Where the line with "- Scenario Analysis: Adjust" appears below, start writing out lines exactly, and finish with the line with "- Risk Management: Assess", which is included; write out nothing else.
--- Dataset content Enclosed Below ---
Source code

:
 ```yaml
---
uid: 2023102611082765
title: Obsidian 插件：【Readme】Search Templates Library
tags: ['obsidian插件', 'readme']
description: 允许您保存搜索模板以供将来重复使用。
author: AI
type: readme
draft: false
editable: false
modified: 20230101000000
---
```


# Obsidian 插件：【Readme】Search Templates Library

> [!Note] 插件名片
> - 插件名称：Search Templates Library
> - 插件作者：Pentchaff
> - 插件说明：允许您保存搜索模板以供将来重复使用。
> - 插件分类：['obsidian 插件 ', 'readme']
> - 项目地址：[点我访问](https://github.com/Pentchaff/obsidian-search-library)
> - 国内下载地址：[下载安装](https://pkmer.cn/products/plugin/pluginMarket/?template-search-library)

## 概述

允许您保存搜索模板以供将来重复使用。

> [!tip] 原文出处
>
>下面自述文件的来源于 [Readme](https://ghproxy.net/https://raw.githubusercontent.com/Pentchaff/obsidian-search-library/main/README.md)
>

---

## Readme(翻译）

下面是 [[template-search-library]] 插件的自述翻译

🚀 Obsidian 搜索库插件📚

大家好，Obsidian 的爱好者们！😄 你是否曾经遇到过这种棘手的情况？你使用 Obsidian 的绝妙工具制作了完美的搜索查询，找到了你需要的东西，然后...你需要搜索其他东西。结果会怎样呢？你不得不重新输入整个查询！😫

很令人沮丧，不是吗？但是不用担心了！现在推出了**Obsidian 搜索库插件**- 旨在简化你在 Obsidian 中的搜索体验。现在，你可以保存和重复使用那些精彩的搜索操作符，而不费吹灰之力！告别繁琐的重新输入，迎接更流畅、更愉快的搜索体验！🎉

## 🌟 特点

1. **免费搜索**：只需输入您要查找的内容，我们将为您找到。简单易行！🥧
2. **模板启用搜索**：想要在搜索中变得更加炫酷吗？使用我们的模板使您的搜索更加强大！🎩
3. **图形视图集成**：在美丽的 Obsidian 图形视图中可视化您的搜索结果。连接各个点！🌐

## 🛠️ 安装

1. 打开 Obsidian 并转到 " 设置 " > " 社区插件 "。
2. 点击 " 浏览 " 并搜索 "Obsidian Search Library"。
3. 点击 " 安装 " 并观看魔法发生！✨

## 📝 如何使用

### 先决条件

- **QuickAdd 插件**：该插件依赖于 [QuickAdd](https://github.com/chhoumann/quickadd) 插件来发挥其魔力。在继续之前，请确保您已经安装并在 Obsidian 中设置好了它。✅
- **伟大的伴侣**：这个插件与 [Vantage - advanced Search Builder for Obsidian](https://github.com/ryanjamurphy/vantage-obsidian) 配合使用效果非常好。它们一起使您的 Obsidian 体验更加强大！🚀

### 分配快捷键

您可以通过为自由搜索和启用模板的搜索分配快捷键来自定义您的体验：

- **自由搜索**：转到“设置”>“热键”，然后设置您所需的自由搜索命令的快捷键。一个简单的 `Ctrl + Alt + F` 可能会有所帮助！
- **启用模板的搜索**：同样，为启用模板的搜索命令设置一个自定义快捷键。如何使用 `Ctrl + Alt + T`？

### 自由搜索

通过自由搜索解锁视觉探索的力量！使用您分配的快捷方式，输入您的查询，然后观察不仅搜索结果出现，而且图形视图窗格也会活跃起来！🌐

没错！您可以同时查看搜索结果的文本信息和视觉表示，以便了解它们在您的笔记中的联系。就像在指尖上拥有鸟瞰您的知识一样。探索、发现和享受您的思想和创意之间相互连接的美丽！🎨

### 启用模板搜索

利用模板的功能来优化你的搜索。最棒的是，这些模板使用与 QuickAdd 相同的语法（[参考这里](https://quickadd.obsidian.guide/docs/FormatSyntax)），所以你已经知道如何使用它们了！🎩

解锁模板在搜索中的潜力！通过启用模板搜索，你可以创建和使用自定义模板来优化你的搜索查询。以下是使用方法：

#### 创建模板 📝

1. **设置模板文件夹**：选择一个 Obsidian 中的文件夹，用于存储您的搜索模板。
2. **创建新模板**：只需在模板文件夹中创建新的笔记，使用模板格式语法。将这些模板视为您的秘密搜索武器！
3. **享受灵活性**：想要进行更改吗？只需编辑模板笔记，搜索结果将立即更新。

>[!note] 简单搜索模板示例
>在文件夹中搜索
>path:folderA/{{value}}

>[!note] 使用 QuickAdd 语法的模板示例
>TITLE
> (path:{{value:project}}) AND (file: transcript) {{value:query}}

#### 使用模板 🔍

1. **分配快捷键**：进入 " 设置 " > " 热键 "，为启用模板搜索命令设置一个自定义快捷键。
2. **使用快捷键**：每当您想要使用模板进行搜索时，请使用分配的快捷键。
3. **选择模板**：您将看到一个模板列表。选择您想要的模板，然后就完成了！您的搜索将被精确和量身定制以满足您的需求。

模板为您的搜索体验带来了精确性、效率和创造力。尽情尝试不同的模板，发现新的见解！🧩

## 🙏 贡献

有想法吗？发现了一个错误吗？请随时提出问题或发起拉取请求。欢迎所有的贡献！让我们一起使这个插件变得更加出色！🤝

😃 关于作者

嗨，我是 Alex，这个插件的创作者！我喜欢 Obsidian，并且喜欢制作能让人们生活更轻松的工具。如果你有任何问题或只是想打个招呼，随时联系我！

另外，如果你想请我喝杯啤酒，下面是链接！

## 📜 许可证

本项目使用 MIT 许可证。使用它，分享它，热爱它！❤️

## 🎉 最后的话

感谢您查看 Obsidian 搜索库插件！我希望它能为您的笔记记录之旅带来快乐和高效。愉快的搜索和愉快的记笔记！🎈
--- End of Enclosed Dataset content ---
--- Dataset content Enclosed Below ---
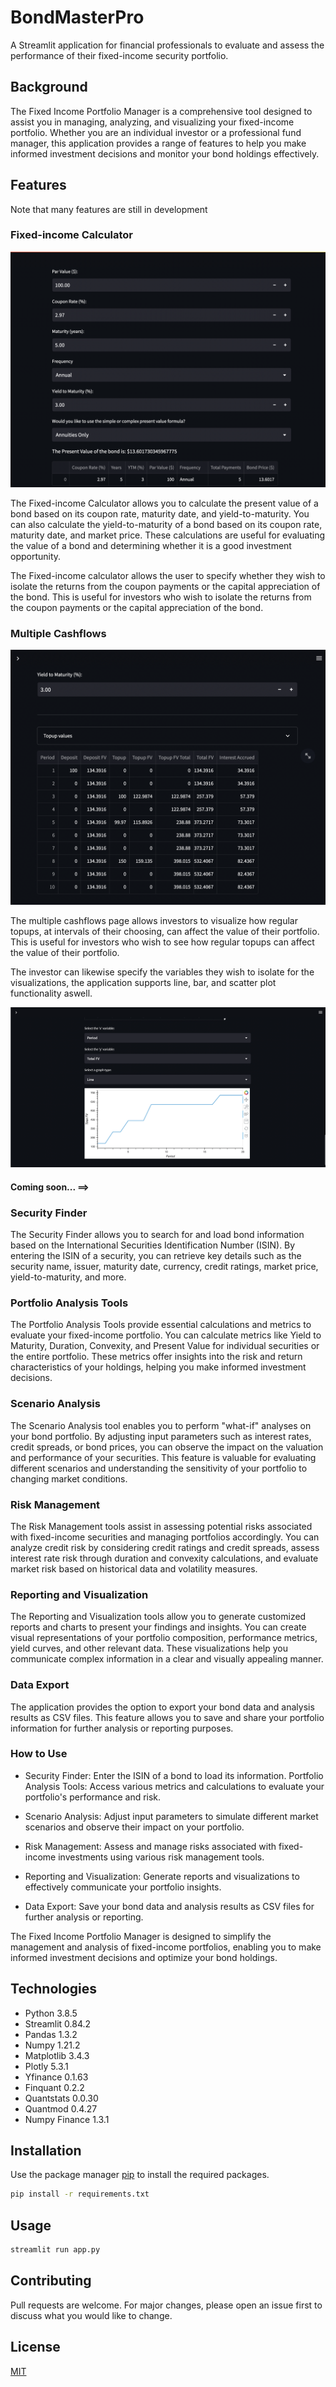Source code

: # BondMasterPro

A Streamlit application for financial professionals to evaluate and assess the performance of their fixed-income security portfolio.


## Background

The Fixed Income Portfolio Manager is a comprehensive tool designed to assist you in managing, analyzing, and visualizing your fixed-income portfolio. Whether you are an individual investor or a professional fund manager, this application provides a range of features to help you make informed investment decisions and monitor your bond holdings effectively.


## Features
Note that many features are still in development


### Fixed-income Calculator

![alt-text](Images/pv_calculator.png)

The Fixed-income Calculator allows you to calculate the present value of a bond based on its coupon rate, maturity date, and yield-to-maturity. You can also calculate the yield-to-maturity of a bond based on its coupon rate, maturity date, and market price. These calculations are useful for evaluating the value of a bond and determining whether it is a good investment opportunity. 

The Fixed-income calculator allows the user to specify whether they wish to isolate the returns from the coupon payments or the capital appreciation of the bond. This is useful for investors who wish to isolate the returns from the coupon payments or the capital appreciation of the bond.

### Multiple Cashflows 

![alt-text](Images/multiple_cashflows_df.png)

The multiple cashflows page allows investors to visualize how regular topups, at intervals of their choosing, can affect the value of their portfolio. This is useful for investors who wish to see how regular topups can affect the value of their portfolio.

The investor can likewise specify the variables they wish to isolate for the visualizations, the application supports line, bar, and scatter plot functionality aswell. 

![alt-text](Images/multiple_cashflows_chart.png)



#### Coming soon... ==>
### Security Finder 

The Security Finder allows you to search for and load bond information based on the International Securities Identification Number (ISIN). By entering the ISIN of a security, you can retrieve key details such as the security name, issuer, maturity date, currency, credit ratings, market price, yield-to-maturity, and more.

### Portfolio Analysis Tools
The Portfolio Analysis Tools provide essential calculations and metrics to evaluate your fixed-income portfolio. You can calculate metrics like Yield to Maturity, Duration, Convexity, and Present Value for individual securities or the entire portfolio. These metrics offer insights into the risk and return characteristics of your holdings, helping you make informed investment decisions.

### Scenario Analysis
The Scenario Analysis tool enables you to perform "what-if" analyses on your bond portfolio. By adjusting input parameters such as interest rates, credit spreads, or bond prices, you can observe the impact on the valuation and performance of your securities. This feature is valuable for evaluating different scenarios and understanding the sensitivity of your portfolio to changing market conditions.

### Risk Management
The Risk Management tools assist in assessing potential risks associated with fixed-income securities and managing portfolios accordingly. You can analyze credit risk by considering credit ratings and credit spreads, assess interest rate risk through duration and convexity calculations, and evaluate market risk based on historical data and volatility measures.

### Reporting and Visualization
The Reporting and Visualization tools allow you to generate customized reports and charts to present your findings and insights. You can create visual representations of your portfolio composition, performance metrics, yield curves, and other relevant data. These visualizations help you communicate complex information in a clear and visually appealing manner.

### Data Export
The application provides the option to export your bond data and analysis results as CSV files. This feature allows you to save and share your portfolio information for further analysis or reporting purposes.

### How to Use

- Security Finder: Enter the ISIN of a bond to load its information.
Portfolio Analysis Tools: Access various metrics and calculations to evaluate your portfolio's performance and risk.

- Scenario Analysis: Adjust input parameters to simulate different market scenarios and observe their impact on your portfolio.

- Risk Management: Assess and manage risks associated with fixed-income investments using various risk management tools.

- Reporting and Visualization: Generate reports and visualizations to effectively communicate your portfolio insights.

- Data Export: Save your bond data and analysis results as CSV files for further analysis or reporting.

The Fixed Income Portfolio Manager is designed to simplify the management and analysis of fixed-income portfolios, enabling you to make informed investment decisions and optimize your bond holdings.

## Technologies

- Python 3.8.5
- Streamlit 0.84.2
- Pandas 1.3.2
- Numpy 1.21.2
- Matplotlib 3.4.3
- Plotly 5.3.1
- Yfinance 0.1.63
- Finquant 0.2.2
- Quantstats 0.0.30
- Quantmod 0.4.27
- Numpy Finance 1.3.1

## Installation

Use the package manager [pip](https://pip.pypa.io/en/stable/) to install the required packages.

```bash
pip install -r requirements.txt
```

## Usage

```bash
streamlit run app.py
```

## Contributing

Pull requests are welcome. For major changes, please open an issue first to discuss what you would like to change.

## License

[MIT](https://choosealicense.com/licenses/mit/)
--- End of Enclosed Dataset content ---
Task answer
- Scenario Analysis: Adjust input parameters to simulate different market scenarios and observe their impact on your portfolio.

- Risk Management: Assess and manage risks associated with fixed-income investments using various risk management tools.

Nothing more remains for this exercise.